20 km 50 m = 20 km + 50 m

= 20 km + $\frac{50}{1000}$ km

= 20 km + 0.050 km

= 20.050 km

Distance by bus in km:

10 km 200 m = 10 km + 200 m

= 10 km + $\frac{200}{1000}$ km

= 10 km + 0.200 km

= 10.200 km

Now, subtract the distance travelled by bus from the total distance:

Distance by auto = Total distance - Distance by bus

Distance by auto = 20.050 km - 10.200 km

Performing the subtraction:

$\begin{array}{ccc} & 20.050 & \text{km} \\ - & 10.200 & \text{km} \\ \hline & 9.850 & \text{km} \\ \hline \end{array}$

Distance travelled by auto = 9.850 km

---

Conclusion:

The distance Namita travels by auto is 9.850 km.

Solution:

Given:

Total weight of vegetables = 10 kg

Weight of onions = 3 kg 500 g

Weight of tomatoes = 2 kg 75 g

---

To Find:

The weight of the potatoes.

---

Calculation:

First, we convert all weights to kilograms (kg) using decimals.
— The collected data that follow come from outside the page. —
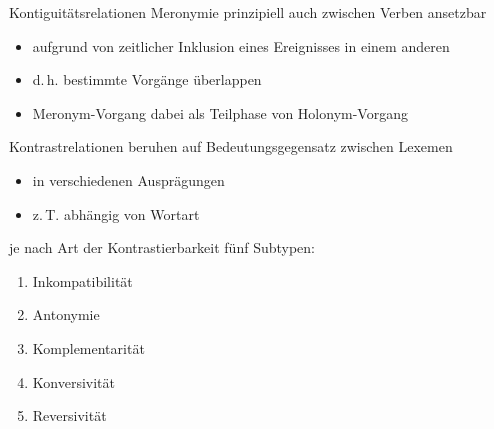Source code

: \begin{frame}{Kontiguitätsrelationen}
\onslide<+->
Meronymie prinzipiell auch zwischen Verben ansetzbar
\begin{itemize}[<+->]
	\item		aufgrund von zeitlicher Inklusion eines Ereignisses in einem anderen
	\item		d.\,h. bestimmte Vorgänge überlappen
	\item		Meronym-Vorgang dabei als Teilphase von Holonym-Vorgang
\end{itemize}
\onslide<+->
\Zeile
\begin{exe}
	\ex\label{ex:kontiguitaetsrelationen-003}
    \begin{xlist}
		\onslide<+->
	\end{xlist}
\end{exe}
\end{frame}

\begin{frame}{Kontrastrelationen}
\onslide<+->
beruhen auf Bedeutungsgegensatz zwischen Lexemen
\begin{itemize}[<+->]
	\item		in verschiedenen Ausprägungen
	\item		z.\,T. abhängig von Wortart
\end{itemize}
\onslide<+->
\Zeile
je nach Art der Kontrastierbarkeit fünf Subtypen:
\begin{enumerate}[<+->]
	\item		Inkompatibilität
	\item		Antonymie
	\item		Komplementarität
	\item		Konversivität
	\item		Reversivität
\end{enumerate}
\end{frame}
We know that 1000 g = 1 kg, so 1 g = $\frac{1}{1000}$ kg = 0.001 kg.

Total weight in kg:

10 kg = 10.000 kg

Weight of onions in kg:

3 kg 500 g = 3 kg + 500 g

= 3 kg + $\frac{500}{1000}$ kg

= 3 kg + 0.500 kg

= 3.500 kg

Weight of tomatoes in kg:

2 kg 75 g = 2 kg + 75 g

= 2 kg + $\frac{75}{1000}$ kg

= 2 kg + 0.075 kg

= 2.075 kg

Next, find the combined weight of onions and tomatoes:

Combined weight = Weight of onions + Weight of tomatoes

Combined weight = 3.500 kg + 2.075 kg

Performing the addition:

$\begin{array}{ccc} & 3.500 & \text{kg} \\ + & 2.075 & \text{kg} \\ \hline & 5.575 & \text{kg} \\ \hline \end{array}$

Combined weight of onions and tomatoes = 5.575 kg

Finally, subtract the combined weight of onions and tomatoes from the total weight to find the weight of potatoes:

Weight of potatoes = Total weight - Combined weight of onions and tomatoes

Weight of potatoes = 10.000 kg - 5.575 kg

Performing the subtraction:

$\begin{array}{ccc} & 10.000 & \text{kg} \\ - & 5.575 & \text{kg} \\ \hline & 4.425 & \text{kg} \\ \hline \end{array}$

Weight of potatoes = 4.425 kg

---

Conclusion:

The weight of the potatoes is 4.425 kg.